Chaplains in the military contract with providers of religious goods — such as eucharistic supplies like chalices — in order to allow the men and women who serve our country to continue to practice their faith, including when they are in harm’s way.

President Barack Obama’s Executive Order 13672 would restrict faith-based organizations from being able to hire people who agree with the mission of the organization if they have a contract with the federal government. Faith-based organizations should not be excluded from working with the government to provide much-needed services.

President-elect Donald Trump can alleviate the current financial and regulatory burden that weighs heavily on people of faith.

[PreviouslyWhat the pro-life community wants from the Trump administration, by Cardinal Timothy M. Dolan]

First, the president-elect can — and should — rescind executive orders that effectively exclude faith-based organizations from partnering with the federal government, such as Executive Order 13672.

Second, the president-elect should direct the head of HHS to place an immediate moratorium on the HHS mandate. Then the next administration should rescind the HHS mandate. Contraceptives are not preventive “health care,” and indeed are associated with adverse health outcomes.

Rescinding the HHS mandate would ensure that people of faith like the Little Sisters can, without threat of massive fines, offer health insurance that comports with their religious values.

The president-elect should also direct HHS to stop enforcing its “transgender mandate” issued under the purported authority of Section 1557 of the Affordable Care Act. Catholic hospitals are currently being sued by those seeking coverage of “gender reassignment” surgeries. The federal government has issued regulations stating that such surgeries cannot be denied, or it is “discrimination.”

Doctors and hospitals should be free to use their best medical judgment to treat patients who experience gender dysphoria. Health care providers should not be told by the federal government that they must participate in procedures that have the effect of mutilating a patient’s otherwise healthy reproductive organs. Hospitals should not lose Medicare or Medicaid funding over this issue.

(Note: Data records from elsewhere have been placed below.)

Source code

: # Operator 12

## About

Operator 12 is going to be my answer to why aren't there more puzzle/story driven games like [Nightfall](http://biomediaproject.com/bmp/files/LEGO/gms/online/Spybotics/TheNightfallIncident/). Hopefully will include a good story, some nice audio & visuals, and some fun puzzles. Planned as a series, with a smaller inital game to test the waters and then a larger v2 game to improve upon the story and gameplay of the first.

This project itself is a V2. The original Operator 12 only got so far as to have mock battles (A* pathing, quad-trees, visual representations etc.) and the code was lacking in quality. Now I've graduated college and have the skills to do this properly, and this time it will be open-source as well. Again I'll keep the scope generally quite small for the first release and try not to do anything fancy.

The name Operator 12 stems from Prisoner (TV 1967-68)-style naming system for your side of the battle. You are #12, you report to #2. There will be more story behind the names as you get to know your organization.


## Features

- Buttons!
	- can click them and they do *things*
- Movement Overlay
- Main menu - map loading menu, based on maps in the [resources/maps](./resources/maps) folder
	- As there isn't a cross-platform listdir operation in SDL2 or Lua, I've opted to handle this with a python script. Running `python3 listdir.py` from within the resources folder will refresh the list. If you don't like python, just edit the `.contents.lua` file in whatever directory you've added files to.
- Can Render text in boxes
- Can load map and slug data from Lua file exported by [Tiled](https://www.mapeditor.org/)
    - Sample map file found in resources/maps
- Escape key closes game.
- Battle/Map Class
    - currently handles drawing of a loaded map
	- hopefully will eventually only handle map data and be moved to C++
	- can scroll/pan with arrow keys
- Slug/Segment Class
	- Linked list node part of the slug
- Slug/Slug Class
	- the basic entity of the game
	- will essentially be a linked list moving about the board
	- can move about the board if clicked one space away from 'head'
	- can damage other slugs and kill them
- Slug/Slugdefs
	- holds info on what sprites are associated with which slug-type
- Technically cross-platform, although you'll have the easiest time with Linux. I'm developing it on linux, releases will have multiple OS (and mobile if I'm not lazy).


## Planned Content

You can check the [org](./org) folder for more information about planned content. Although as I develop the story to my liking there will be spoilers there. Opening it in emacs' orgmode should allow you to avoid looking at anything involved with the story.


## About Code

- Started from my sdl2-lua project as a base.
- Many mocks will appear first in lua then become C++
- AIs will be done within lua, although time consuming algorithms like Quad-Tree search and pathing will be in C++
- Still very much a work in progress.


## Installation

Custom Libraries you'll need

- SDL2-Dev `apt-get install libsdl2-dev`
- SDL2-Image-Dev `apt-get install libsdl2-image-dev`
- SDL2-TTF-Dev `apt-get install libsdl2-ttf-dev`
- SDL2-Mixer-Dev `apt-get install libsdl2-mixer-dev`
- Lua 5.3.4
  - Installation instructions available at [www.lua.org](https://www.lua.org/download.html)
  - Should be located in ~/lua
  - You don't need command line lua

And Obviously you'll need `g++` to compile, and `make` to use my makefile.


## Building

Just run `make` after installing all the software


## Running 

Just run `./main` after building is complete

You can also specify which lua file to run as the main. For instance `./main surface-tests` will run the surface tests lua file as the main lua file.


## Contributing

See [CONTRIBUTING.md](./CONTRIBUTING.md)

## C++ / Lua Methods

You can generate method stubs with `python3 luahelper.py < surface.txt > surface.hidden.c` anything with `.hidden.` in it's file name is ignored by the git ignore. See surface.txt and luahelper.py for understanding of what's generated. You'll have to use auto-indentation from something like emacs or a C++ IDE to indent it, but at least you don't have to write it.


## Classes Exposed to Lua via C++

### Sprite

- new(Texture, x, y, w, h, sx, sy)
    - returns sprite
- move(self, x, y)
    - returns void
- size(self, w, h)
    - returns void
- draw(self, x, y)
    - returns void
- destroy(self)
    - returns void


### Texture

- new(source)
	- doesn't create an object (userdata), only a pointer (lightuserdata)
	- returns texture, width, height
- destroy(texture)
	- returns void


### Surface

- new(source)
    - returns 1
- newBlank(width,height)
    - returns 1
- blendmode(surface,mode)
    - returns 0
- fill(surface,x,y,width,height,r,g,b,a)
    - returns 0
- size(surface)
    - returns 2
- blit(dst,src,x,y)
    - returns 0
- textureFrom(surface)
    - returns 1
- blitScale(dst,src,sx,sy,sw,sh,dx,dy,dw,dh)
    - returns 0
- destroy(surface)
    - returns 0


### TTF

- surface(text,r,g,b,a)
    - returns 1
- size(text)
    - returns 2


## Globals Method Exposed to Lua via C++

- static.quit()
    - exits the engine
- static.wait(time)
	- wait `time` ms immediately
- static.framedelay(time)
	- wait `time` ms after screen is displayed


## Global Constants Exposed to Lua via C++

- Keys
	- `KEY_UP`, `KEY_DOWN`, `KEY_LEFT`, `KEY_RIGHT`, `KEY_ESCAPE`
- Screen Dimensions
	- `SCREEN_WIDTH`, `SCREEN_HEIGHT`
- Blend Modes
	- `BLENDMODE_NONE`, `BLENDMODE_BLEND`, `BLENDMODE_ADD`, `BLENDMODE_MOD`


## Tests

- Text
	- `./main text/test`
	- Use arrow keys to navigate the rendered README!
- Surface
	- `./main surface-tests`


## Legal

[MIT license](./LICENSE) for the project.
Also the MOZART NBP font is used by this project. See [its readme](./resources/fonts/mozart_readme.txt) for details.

Third, the president-elect should rescind the Obama administration’s “guidance” and related memos on Title IX that force schools — including at the K-12 level — to treat students according to their “internal sense of gender.”

Teachers and school administrators at the local level should be free to use their best judgment — working with parents and counselors — of how to deal with extremely sensitive issues involving young children.

Further, schools with religious exemptions to Title IX should not be placed on a “shame list” run by the U.S. Department of Education simply for claiming an exemption — a right that stems from the Constitution.

Fourth, the president-elect should direct the U.S. Department of Housing and Urban Development to stop enforcing its “gender identity” mandate on homeless shelters, such as many operated by faith-based providers like Catholic Charities.

HUD’s mandate would force women in federally funded homeless shelters to share shower facilities, restrooms and sleeping areas with biological men who “identify” as women. Many times, victims of domestic violence seek a safe haven in shelters. Women and girls should not have to give up their privacy or safety when they go to a shelter.

President-elect Trump has the opportunity to ensure that people of all faiths can continue to do their good work in serving their communities without having to violate their consciences or face crippling fines or onerous lawsuits. Our hope is that the next administration will ensure that Americans remain free to serve.